Fulton School is the first Toledo school to adopt the Open Air policy where windows were kept open all year to help prevent the spread of disease. Teachers and students donned flannel robes with hoods while parents served hot chocolate. The only downside was that the students' inkwells often froze. 
The Toledo Crippled School opens with Nackie Wright as the teacher of six girls and two boys. This building was officially named Charles Feilbach School in 1924. Feilbach was a member of the TPS Board of Education and the Toledo Rotary who fought tirelessly to aid these students. A more permanent and accessible building - also bearing his name - was constructed behind Cherry School and opened in 1931.

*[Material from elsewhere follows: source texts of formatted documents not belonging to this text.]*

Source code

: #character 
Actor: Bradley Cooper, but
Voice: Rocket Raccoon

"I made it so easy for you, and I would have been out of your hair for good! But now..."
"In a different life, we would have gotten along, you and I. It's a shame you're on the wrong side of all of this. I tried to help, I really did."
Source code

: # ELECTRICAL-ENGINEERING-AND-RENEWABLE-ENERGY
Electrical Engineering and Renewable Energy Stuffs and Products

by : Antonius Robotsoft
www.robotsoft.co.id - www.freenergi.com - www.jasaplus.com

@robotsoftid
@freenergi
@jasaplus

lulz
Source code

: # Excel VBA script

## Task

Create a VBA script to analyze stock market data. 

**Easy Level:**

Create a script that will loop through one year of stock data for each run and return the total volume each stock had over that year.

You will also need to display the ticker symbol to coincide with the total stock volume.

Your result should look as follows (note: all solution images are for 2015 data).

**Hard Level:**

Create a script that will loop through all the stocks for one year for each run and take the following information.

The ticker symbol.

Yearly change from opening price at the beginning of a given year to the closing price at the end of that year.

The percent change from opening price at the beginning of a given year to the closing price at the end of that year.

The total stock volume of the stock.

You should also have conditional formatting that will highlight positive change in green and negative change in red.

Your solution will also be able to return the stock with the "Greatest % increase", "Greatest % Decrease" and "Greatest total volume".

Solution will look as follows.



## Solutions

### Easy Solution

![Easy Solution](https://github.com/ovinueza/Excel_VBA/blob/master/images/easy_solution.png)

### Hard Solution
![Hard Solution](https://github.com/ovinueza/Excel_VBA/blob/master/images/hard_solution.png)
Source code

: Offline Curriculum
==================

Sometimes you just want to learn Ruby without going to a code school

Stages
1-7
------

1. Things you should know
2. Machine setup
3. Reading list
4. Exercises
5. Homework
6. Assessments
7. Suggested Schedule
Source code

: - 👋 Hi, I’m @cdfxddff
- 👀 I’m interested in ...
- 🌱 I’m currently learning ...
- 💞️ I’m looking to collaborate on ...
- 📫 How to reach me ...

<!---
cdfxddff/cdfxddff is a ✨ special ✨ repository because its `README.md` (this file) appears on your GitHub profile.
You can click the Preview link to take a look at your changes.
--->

Originally called South Side High (until formally being named Libbey High School), this building was erected to relieve overcrowding at Scott and Waite high schools. Situated on 35 acres with five full acres of floor space, the Old English style building was a landmark of the South End community until it was demolished in 2012.

First begun as a manual training school downtown in the old Toledo Central High School, Woodward High School opened in 1928 in Toledo's north end as a comprehensive high school. Named after Calvin M. Woodward, it remains the only TPS high school not named for a local Toledoan. Woodward was a pioneer in the manual training movement.

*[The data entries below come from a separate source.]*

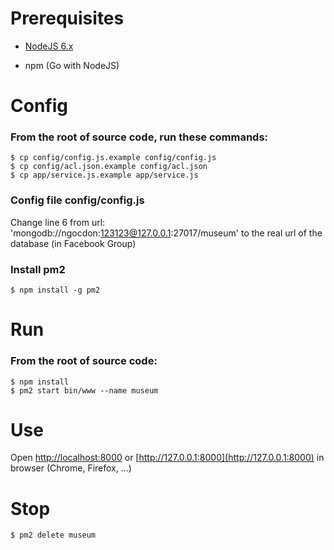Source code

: # Prerequisites

- [NodeJS 6.x](https://nodejs.org/en/download/)

- npm (Go with NodeJS)

# Config

### From the root of source code, run these commands:

	$ cp config/config.js.example config/config.js
	$ cp config/acl.json.example config/acl.json
	$ cp app/service.js.example app/service.js


### Config file config/config.js
Change line 6 from url: 'mongodb://ngocdon:123123@127.0.0.1:27017/museum' to the real url of the database (in Facebook Group)

### Install pm2
	$ npm install -g pm2

# Run

### From the root of source code:

	$ npm install
	$ pm2 start bin/www --name museum

# Use

Open [http://localhost:8000](http://localhost:8000) or [http://127.0.0.1:8000](http://127.0.0.1:8000) in browser (Chrome, Firefox, ...)

# Stop
	$ pm2 delete museum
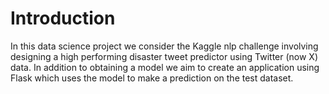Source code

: # Introduction

In this data science project we consider the Kaggle nlp challenge involving designing a high performing disaster tweet predictor using Twitter (now X) data.
In addition to obtaining a model we aim to create an application using Flask which uses the model to make a prediction on the test dataset.
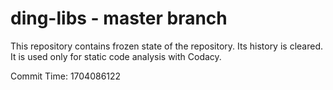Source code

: # ding-libs - master branch

This repository contains frozen state of the repository.
Its history is cleared. It is used only for static code
analysis with Codacy.

Commit Time: 1704086122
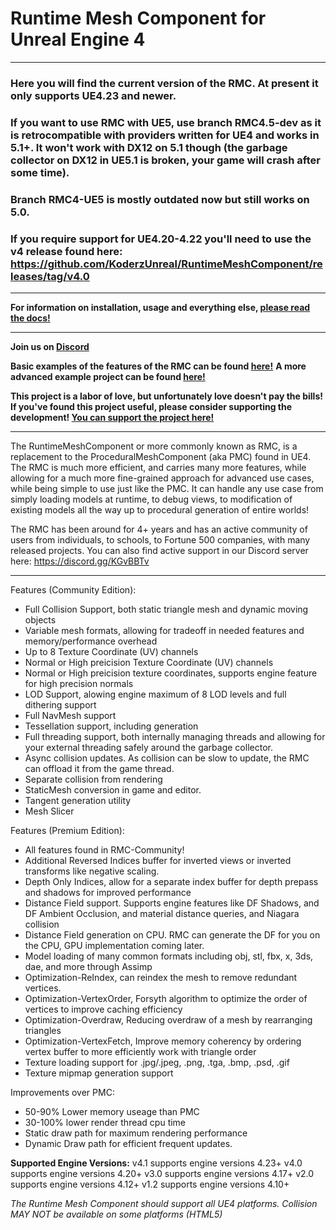 # Runtime Mesh Component for Unreal Engine 4
---
### Here you will find the current version of the RMC. At present it only supports UE4.23 and newer.  
### If you want to use RMC with UE5, use branch RMC4.5-dev as it is retrocompatible with providers written for UE4 and works in 5.1+. It won't work with DX12 on 5.1 though (the garbage collector on DX12 in UE5.1 is broken, your game will crash after some time).
### Branch RMC4-UE5 is mostly outdated now but still works on 5.0.
### If you require support for UE4.20-4.22 you'll need to use the v4 release found here: https://github.com/KoderzUnreal/RuntimeMeshComponent/releases/tag/v4.0
---

**For information on installation, usage and everything else, [please read the docs!](https://runtimemesh.koderz.io/)**

---
**Join us on [Discord](https://discord.gg/KGvBBTv)**

**Basic examples of the features of the RMC can be found [here!](https://github.com/TriAxis-Games/RuntimeMeshComponent-Examples)**
**A more advanced example project can be found [here!](https://github.com/Moddingear/Hexagons)**

**This project is a labor of love, but unfortunately love doesn't pay the bills!
If you've found this project useful, please consider supporting the development!
[You can support the project here!](https://github.com/Koderz/RuntimeMeshComponent/wiki/Support-the-development!)**

---

The RuntimeMeshComponent or more commonly known as RMC, is a replacement to the ProceduralMeshComponent (aka PMC) found in UE4. The RMC is much more efficient, and carries many more features, while allowing for a much more fine-grained approach for advanced use cases, while being simple to use just like the PMC. It can handle any use case from simply loading models at runtime, to debug views, to modification of existing models all the way up to procedural generation of entire worlds!

The RMC has been around for 4+ years and has an active community of users from individuals, to schools, to Fortune 500 companies, with many released projects. You can also find active support in our Discord server here: https://discord.gg/KGvBBTv

---

Features (Community Edition):
* Full Collision Support, both static triangle mesh and dynamic moving objects
* Variable mesh formats, allowing for tradeoff in needed features and memory/performance overhead
* Up to 8 Texture Coordinate (UV) channels
* Normal or High preicision Texture Coordinate (UV) channels
* Normal or High preicision texture coordinates, supports engine feature for high precision normals
* LOD Support, alowing engine maximum of 8 LOD levels and full dithering support
* Full NavMesh support
* Tessellation support, including generation
* Full threading support, both internally managing threads and allowing for your external threading safely around the garbage collector.
* Async collision updates. As collision can be slow to update, the RMC can offload it from the game thread.
* Separate collision from rendering
* StaticMesh conversion in game and editor.
* Tangent generation utility
* Mesh Slicer


Features (Premium Edition):
* All features found in RMC-Community!
* Additional Reversed Indices buffer for inverted views or inverted transforms like negative scaling.
* Depth Only Indices, allow for a separate index buffer for depth prepass and shadows for improved performance
* Distance Field support. Supports engine features like DF Shadows, and DF Ambient Occlusion, and material distance queries, and Niagara collision
* Distance Field generation on CPU. RMC can generate the DF for you on the CPU, GPU implementation coming later.
* Model loading of many common formats including obj, stl, fbx, x, 3ds, dae, and more through Assimp
* Optimization-ReIndex, can reindex the mesh to remove redundant vertices.
* Optimization-VertexOrder, Forsyth algorithm to optimize the order of vertices to improve caching efficiency
* Optimization-Overdraw, Reducing overdraw of a mesh by rearranging triangles
* Optimization-VertexFetch, Improve memory coherency by ordering vertex buffer to more efficiently work with triangle order
* Texture loading support for .jpg/.jpeg, .png, .tga, .bmp, .psd, .gif
* Texture mipmap generation support


Improvements over PMC:
* 50-90% Lower memory useage than PMC
* 30-100% lower render thread cpu time
* Static draw path for maximum rendering performance
* Dynamic Draw path for efficient frequent updates.



**Supported Engine Versions:**
v4.1 supports engine versions 4.23+
v4.0 supports engine versions 4.20+
v3.0 supports engine versions 4.17+
v2.0 supports engine versions 4.12+
v1.2 supports engine versions 4.10+

*The Runtime Mesh Component should support all UE4 platforms.*
*Collision MAY NOT be available on some platforms (HTML5)*
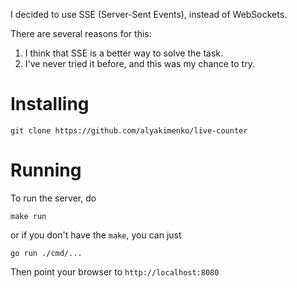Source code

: I decided to use SSE (Server-Sent Events), instead of WebSockets.

There are several reasons for this:
1. I think that SSE is a better way to solve the task.
2. I've never tried it before, and this was my chance to try.

# Installing

`git clone https://github.com/alyakimenko/live-counter`

# Running

To run the server, do

`make run`

or if you don't have the `make`, you can just

`go run ./cmd/...`

Then point your browser to `http://localhost:8080`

Ruby K. Crampton was elected to the Toledo Board of Education in 1932, becoming only the third female to hold that position since 1849. Crampton began teaching in TPS in 1921 at Scott High School, but became so frustrated with the educational direction of the district that she resigned and ran for a seat on the board. 
Enrollment at TPS tops 45,000 students; however, the Great Depression halts construction of much needed new schools as the district loses tax-based dollars. The Works Progress Administration (WPA), created by the federal government in 1935, helped offset this loss by providing funding, maintenance, and the construction of nine schools, including Old Orchard School.

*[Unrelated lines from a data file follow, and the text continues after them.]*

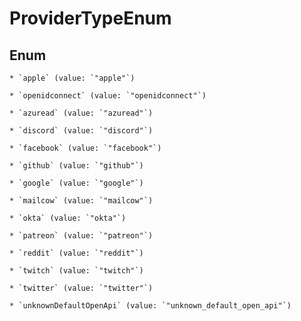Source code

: 
# ProviderTypeEnum

## Enum


    * `apple` (value: `"apple"`)

    * `openidconnect` (value: `"openidconnect"`)

    * `azuread` (value: `"azuread"`)

    * `discord` (value: `"discord"`)

    * `facebook` (value: `"facebook"`)

    * `github` (value: `"github"`)

    * `google` (value: `"google"`)

    * `mailcow` (value: `"mailcow"`)

    * `okta` (value: `"okta"`)

    * `patreon` (value: `"patreon"`)

    * `reddit` (value: `"reddit"`)

    * `twitch` (value: `"twitch"`)

    * `twitter` (value: `"twitter"`)

    * `unknownDefaultOpenApi` (value: `"unknown_default_open_api"`)



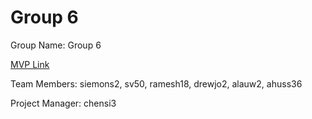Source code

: # Group 6
Group Name: Group 6

[MVP Link](https://docs.google.com/document/d/1BpUDOv9jJdlGFnas5bA_Z_2A6e6RZTAw1gre7jszro8/edit?usp=sharing)

Team Members: siemons2, sv50, ramesh18, drewjo2, alauw2, ahuss36

Project Manager: chensi3
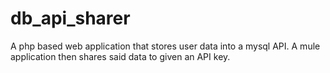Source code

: # db_api_sharer
A php based web application that stores user data into a mysql API. A mule application then shares said data to given an API key.

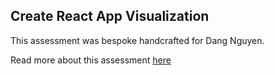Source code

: ## Create React App Visualization

This assessment was bespoke handcrafted for Dang Nguyen.

Read more about this assessment [here](https://react.eogresources.com)
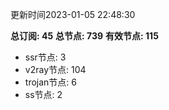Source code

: 更新时间2023-01-05 22:48:30

**总订阅: 45**
**总节点: 739**
**有效节点: 115**
- ssr节点: 3
- v2ray节点: 104
- trojan节点: 6
- ss节点: 2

Edward Leslie Bowsher becomes superintendent of TPS and serves in this capacity until 1958. To date, Bowsher is still the longest-serving superintendent in TPS history. 
Macomber Vocational High School opens. Named for Irving Macomber, a school board member from 1908 to 1913, it was said that the lights at Macomber were never turned off during World War II since many of the classes dealt directly with war production. Originally known as the Craftsmen, later the MacMen, the Macomber teams led the school to become a powerhouse in the athletic world.
Whitney Vocational  High School opens and is named after Harriet Whitney, the first female teacher in TPS in the 1830s. Garnet Thompson (pictured here), a long-time TPS vocational education teacher, fought vigorously along with parents for the creation of Whitney High School to provide equal education to women. It closed in 1991, along with Macomber, and was eventually demolished.
Emory Leverette, principal of Gunckel School, becomes the first African American administrator in TPS. The old Hamilton School on Manhattan Boulevard is renamed Leverette Junior High in 1980 in his honor.
Toledo Public Schools is the seventh largest employer in the City of Toledo, with enrollment topping 52,000 students. The district has 54 elementary schools and six traditional high schools, including Bowsher and Start, which both open this year. 
Adams Township is annexed by the City of Toledo. All Adams Township schools, including Rogers High School, become part of Toledo Public Schools.
Glendale School and Feilbach School, both built during the 1920s and in desparate need of new facilities, are combined to form the ideal educational setting for inclusion of physically impaired children into a regular environment.
Crystal Ellis becomes the first African American superintendent in TPS history.
Toledo Public Schools celebrates 150 years of educational excellence with an all-city schoolwide concert at the Toledo Museum of Art.